New York State will sue the International Joint Commission over Lake Ontario flood damage that Gov. Andrew M. Cuomo and other critics blame on the binational agency's water level management policy.
"They have failed to manage the lake level — period. End of story. It was their job. They failed," Cuomo said as he made the announcement Wednesday during an appearance at a lakeshore restaurant in Irondequoit.
“We will not shoulder the burden of the destruction that is a direct result of the IJC’s gross mismanagement of Lake Ontario water levels, and the IJC needs to compensate New York for the severe damage to the homes and businesses along the shoreline. That’s what this lawsuit is all about," Cuomo said in a news release.
The IJC considers itself exempt from lawsuits over its actions, based on a 1945 federal law and a 1948 executive order by then-President Harry Truman.
"The lawsuit is a hard case," Cuomo said, according to a transcript of his Irondequoit appearance released by his office.
"This is an international entity and it is going to be a difficult case for us to make, but it is our last resort. We have tried everything else," Cuomo said. "It is a cry for help from the State of New York and our expression of frustration that they have done absolutely nothing to help New Yorkers deal with this situation. And it is unfair that we should be shouldered with over $1 billion in costs when the IJC has done absolutely nothing to reduce the damage to the State of New York."
"We are aware of the governor’s announcement, but have not received formal notice of any action that may have been taken," IJC spokesman Frank Bevacqua said. He declined to comment further.
The IJC's current Lake Ontario management policy, called Plan 2014 even though it was adopted in December 2016, predicted an average lake level increase of 2.4 inches. The document said that would extend the commercial shipping season and make lakeshore conditions better for wildlife.

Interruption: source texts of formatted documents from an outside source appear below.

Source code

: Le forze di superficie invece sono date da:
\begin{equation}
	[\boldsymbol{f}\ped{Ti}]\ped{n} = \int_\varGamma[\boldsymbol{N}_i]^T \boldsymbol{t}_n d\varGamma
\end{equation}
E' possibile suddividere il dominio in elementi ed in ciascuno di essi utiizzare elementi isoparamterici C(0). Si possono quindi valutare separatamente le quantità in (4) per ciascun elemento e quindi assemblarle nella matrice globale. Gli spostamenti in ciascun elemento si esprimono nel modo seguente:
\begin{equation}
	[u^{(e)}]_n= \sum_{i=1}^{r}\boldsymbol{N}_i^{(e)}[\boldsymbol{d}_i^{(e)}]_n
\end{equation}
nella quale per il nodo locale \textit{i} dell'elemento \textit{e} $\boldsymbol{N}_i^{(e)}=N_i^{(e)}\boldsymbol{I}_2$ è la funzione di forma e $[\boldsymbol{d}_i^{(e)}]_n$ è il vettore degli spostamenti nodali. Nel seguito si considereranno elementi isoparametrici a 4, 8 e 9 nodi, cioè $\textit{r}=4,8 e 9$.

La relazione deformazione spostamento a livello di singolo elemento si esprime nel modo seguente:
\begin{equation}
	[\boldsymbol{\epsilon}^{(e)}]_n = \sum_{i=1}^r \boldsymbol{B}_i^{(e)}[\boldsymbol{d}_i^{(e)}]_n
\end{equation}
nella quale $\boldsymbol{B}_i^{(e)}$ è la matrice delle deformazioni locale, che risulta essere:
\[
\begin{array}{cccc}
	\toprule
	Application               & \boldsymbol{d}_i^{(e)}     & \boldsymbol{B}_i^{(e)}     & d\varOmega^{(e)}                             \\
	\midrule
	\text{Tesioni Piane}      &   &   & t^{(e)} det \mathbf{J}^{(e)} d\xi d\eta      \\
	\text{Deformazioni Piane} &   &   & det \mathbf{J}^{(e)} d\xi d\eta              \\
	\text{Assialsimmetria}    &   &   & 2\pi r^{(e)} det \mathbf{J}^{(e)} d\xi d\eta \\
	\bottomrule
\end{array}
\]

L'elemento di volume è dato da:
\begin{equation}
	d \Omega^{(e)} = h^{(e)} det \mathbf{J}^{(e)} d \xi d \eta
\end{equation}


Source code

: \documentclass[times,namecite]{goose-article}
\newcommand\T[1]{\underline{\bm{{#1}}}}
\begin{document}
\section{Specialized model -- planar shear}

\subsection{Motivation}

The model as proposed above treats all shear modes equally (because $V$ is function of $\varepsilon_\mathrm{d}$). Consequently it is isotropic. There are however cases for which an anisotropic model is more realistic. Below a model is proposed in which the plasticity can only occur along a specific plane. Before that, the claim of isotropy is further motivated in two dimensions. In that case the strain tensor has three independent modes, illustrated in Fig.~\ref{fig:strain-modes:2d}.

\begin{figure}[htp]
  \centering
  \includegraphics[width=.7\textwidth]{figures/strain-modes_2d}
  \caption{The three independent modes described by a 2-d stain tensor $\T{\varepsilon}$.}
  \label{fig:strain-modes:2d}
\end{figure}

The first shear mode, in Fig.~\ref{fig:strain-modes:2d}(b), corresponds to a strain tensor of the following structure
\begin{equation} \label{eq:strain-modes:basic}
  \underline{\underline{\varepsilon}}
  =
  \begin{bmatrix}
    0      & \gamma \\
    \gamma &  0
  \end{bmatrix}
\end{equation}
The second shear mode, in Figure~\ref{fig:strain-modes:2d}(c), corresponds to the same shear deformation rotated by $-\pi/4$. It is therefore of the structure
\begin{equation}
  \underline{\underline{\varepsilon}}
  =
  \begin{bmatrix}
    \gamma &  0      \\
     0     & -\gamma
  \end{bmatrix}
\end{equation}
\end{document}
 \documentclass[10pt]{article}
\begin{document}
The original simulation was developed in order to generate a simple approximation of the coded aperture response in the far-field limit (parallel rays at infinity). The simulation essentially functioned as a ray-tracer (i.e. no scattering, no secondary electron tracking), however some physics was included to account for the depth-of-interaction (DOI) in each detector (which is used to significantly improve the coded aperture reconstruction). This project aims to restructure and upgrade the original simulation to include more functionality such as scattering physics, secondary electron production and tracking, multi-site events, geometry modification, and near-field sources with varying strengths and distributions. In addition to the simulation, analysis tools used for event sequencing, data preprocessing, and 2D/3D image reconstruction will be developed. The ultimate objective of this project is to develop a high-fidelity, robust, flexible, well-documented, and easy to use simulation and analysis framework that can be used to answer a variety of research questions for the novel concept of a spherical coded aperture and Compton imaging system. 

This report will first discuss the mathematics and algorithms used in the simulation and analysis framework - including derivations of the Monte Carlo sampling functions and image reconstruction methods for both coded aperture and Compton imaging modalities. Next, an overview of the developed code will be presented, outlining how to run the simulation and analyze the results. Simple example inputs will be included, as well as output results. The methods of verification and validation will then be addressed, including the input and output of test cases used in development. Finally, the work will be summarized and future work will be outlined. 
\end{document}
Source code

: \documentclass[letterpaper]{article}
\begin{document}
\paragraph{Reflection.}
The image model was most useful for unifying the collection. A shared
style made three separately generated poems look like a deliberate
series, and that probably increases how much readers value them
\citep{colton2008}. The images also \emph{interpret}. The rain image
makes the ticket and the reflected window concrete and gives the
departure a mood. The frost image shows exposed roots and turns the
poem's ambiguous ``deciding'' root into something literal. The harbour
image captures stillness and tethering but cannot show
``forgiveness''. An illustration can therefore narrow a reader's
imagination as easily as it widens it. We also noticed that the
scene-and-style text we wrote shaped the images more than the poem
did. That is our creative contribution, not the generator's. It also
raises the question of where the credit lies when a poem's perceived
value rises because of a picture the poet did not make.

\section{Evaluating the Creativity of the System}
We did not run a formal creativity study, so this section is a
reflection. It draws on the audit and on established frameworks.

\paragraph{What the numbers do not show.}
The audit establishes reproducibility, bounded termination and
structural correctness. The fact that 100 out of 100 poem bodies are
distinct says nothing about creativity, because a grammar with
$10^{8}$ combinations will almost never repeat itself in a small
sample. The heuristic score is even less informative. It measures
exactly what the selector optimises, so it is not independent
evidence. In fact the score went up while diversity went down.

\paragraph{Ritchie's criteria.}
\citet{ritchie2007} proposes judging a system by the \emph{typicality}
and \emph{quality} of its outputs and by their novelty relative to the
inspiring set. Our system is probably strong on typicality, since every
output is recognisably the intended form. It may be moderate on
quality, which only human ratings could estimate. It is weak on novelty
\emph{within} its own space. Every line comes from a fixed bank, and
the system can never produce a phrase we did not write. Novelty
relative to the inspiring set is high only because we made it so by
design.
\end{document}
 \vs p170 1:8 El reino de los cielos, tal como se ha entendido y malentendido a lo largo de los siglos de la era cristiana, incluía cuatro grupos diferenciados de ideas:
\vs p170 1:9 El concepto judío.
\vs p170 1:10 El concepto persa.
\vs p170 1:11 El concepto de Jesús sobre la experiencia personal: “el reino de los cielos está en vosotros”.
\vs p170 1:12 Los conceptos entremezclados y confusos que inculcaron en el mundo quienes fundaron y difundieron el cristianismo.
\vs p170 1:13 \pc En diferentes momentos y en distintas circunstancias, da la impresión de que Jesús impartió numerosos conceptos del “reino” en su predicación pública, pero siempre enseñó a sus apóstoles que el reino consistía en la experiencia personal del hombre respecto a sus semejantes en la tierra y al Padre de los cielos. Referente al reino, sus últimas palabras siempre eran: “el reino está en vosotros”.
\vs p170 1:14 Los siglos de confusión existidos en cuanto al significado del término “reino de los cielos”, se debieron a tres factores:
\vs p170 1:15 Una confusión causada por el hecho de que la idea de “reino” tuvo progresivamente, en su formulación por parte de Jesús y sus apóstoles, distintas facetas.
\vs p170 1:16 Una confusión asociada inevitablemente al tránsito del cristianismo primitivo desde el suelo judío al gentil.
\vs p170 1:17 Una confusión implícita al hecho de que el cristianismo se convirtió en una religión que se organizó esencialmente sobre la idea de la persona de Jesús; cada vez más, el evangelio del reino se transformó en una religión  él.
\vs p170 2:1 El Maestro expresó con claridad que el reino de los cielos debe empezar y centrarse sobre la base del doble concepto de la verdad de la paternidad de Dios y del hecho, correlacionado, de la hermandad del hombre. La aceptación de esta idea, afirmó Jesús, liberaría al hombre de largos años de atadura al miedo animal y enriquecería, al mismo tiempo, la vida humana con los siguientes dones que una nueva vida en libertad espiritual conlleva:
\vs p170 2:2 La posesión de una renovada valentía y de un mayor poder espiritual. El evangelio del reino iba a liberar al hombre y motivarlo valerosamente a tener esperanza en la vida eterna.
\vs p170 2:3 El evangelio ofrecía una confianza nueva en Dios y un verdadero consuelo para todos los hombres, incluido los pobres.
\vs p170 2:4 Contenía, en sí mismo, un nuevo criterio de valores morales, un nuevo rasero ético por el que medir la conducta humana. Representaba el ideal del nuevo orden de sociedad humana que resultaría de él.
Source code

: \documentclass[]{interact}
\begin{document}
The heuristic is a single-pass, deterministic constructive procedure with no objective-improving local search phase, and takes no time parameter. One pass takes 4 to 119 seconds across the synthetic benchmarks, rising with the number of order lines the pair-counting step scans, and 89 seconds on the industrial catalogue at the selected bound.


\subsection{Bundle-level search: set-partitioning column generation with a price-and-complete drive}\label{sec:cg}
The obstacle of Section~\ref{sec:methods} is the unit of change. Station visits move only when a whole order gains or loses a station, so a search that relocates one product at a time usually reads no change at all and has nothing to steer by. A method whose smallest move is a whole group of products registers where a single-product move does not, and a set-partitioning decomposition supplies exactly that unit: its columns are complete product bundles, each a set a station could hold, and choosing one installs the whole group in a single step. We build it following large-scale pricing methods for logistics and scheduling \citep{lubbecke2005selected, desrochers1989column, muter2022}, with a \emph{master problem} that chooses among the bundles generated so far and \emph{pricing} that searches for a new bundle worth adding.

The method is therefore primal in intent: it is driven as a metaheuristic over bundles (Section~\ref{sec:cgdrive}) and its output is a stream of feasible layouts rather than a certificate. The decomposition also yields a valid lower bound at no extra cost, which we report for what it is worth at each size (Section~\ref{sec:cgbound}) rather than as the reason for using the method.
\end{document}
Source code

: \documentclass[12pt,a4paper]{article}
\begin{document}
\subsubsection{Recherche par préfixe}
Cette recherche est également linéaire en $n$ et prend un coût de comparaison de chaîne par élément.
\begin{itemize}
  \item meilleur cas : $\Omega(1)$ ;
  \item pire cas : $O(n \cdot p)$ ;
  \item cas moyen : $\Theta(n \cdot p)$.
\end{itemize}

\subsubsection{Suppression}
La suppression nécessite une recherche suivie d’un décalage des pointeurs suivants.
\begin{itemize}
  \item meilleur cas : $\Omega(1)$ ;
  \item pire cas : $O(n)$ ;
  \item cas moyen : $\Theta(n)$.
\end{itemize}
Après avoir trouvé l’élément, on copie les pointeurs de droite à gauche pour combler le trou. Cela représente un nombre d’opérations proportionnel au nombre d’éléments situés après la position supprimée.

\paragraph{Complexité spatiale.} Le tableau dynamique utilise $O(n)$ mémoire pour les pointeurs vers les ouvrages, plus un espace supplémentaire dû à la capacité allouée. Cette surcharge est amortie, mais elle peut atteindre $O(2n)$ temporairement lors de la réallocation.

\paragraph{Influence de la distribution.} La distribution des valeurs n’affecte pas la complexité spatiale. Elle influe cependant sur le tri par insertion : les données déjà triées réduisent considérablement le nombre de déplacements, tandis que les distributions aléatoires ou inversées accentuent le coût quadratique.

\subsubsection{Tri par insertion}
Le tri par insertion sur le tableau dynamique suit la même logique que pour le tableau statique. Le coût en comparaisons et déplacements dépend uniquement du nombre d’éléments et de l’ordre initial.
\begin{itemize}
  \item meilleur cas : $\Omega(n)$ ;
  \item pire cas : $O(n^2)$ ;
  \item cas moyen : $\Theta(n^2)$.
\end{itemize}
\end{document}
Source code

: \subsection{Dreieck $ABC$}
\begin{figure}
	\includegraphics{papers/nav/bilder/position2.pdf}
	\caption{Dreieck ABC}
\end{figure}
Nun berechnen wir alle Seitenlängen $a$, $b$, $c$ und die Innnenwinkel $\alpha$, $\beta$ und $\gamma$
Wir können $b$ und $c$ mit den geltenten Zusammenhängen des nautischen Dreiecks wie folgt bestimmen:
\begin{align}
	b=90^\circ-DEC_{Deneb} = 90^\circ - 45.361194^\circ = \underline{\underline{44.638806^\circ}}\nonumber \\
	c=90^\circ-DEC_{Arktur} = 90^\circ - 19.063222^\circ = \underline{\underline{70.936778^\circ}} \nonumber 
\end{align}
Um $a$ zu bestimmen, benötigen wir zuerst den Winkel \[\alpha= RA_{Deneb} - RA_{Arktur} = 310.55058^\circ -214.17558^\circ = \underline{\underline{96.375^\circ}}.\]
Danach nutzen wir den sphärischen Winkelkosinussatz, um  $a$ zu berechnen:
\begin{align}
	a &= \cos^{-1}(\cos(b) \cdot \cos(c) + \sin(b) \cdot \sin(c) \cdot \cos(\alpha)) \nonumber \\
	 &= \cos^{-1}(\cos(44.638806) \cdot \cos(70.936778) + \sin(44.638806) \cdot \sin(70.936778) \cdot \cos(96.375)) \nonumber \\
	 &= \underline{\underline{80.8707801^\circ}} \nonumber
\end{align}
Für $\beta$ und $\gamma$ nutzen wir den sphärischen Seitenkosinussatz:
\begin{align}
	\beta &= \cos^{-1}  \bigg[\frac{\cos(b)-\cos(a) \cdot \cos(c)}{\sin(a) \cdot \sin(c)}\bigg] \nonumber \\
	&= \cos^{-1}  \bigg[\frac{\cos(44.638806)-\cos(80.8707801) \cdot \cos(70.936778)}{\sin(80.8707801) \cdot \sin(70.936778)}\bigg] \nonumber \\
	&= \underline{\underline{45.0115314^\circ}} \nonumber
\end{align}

But in 2017 and again in 2019, record-high water levels resulted in heavy flooding and erosion along the New York and Ontario shorelines.
Lake Ontario peaked in June at 3 inches above its all-time record high and 32 inches above its long-term average for that month.
Last week, the lake remained 20 inches above its long-term October average, though the lake had dropped 9 inches in the past month, according to the Army Corps of Engineers.
The IJC has blamed rainy weather for the flooding, noting that it can't regulate water flowing into the lake.
But it also adjusted its policies this year, allowing record-high outflows past the dam at Massena into the St. Lawrence River in an effort to lower the lake.
The International Lake Ontario-St. Lawrence River Board, the IJC subsidiary that manages lake outflows, abandoned Plan 2014 outflow limits in June, a week after the swearing-in of President Trump's new slate of appointees, including Jane L. Corwin of Clarence.
The commission's six members are chosen equally by Trump and Canadian Prime Minister Justin Trudeau.
Local legislators cheered Cuomo's decision. State Sen. Robert G. Ortt, R-North Tonawanda, a frequent Cuomo critic, called it "long overdue."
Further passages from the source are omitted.